In vitro angiogenesis is disrupted by variant GNAQ and improved by CRAC inhibition. (a) Representative images captured with EVOS Floid Imaging System after Calcein AM staining during in vitro endothelial cell tube formation of TIME cells stably expressing either GNAQ WT or GNAQ R183Q. (b and c) Quantification of angiogenesis assays (average of three independent experiment, mean ± SD) demonstrates significant difference between WT and variant cells in total length of the network (defined as combined lengths of segments, branches, and isolated elements) (b) and in the average number of nodes in the network (c).
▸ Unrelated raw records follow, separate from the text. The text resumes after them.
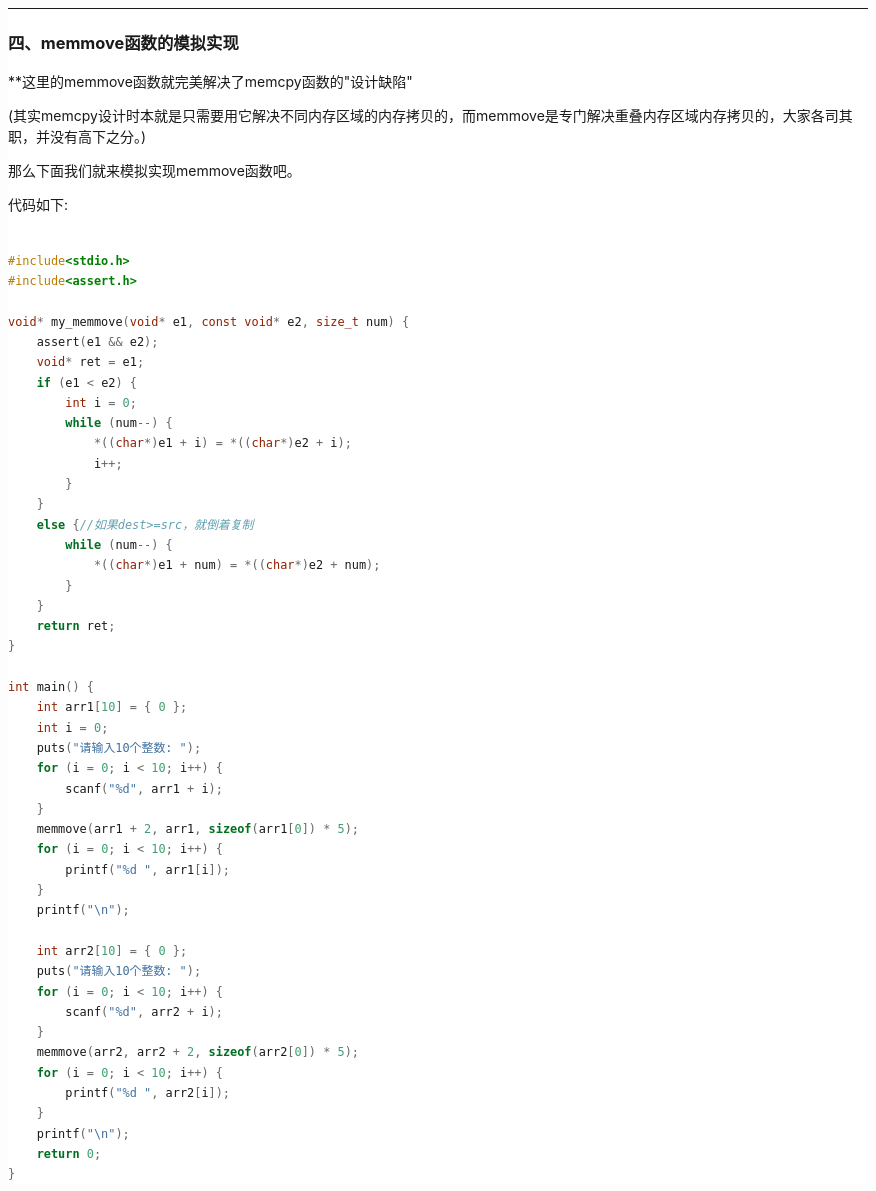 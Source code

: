 ----------------------------------------------------------------------------------------------------

### 四、memmove函数的模拟实现

**这里的memmove函数就完美解决了memcpy函数的"设计缺陷"

(其实memcpy设计时本就是只需要用它解决不同内存区域的内存拷贝的，而memmove是专门解决重叠内存区域内存拷贝的，大家各司其职，并没有高下之分。) 

那么下面我们就来模拟实现memmove函数吧。

代码如下: 

```c

#include<stdio.h>
#include<assert.h>

void* my_memmove(void* e1, const void* e2, size_t num) {
    assert(e1 && e2);
    void* ret = e1;
    if (e1 < e2) {
        int i = 0;
        while (num--) {
            *((char*)e1 + i) = *((char*)e2 + i);
            i++;
        }
    }
    else {//如果dest>=src，就倒着复制
        while (num--) {
            *((char*)e1 + num) = *((char*)e2 + num);
        }
    }
    return ret;
}

int main() {
    int arr1[10] = { 0 };
    int i = 0;
    puts("请输入10个整数: ");
    for (i = 0; i < 10; i++) {
        scanf("%d", arr1 + i);
    }
    memmove(arr1 + 2, arr1, sizeof(arr1[0]) * 5);
    for (i = 0; i < 10; i++) {
        printf("%d ", arr1[i]);
    }
    printf("\n");

    int arr2[10] = { 0 };
    puts("请输入10个整数: ");
    for (i = 0; i < 10; i++) {
        scanf("%d", arr2 + i);
    }
    memmove(arr2, arr2 + 2, sizeof(arr2[0]) * 5);
    for (i = 0; i < 10; i++) {
        printf("%d ", arr2[i]);
    }
    printf("\n");
    return 0;
}

```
Statistical significance calculated using two-tailed unpaired t-test on three independent experiments (∗∗P = .0035 in b, ∗∗P = .0083 in (c). (d) Quantification of angiogenesis assays (total length of the network, defined as combined lengths of segments, branches, and isolated elements, four experiments) demonstrates significant difference between vehicle and thrombin (0.3U/Ml)–treated TIME GNAQ^R183Q, but no statistically significant difference for TIME GNAQ^WT. Results shown as mean of a technical triplicate for each of 4 independent experiments. Statistical analysis was performed by two-tailed paired t-test on four independent experiments (n.s. = not significant, ∗P = .0125). (e) Quantification of angiogenesis assays (total length of the network, defined as combined lengths of segments, branches, and isolated elements, three experiments) performed in presence of thrombin 0.3U/Ml demonstrates significant difference between vehicle and CM4620 (1 mM)–treated TIME GNAQ^R183Q, but no statistically significant difference for parental or GNAQ^WT TIME. Results shown as three or six independent experiments, and statistical analysis was performed by two-tailed paired t-test (n.s. = statistically nonsignificant, ∗∗P = .0048). n.s., nonsignificant; TIME, telomerase-immortalised microvascular endothelial; WT, wild type.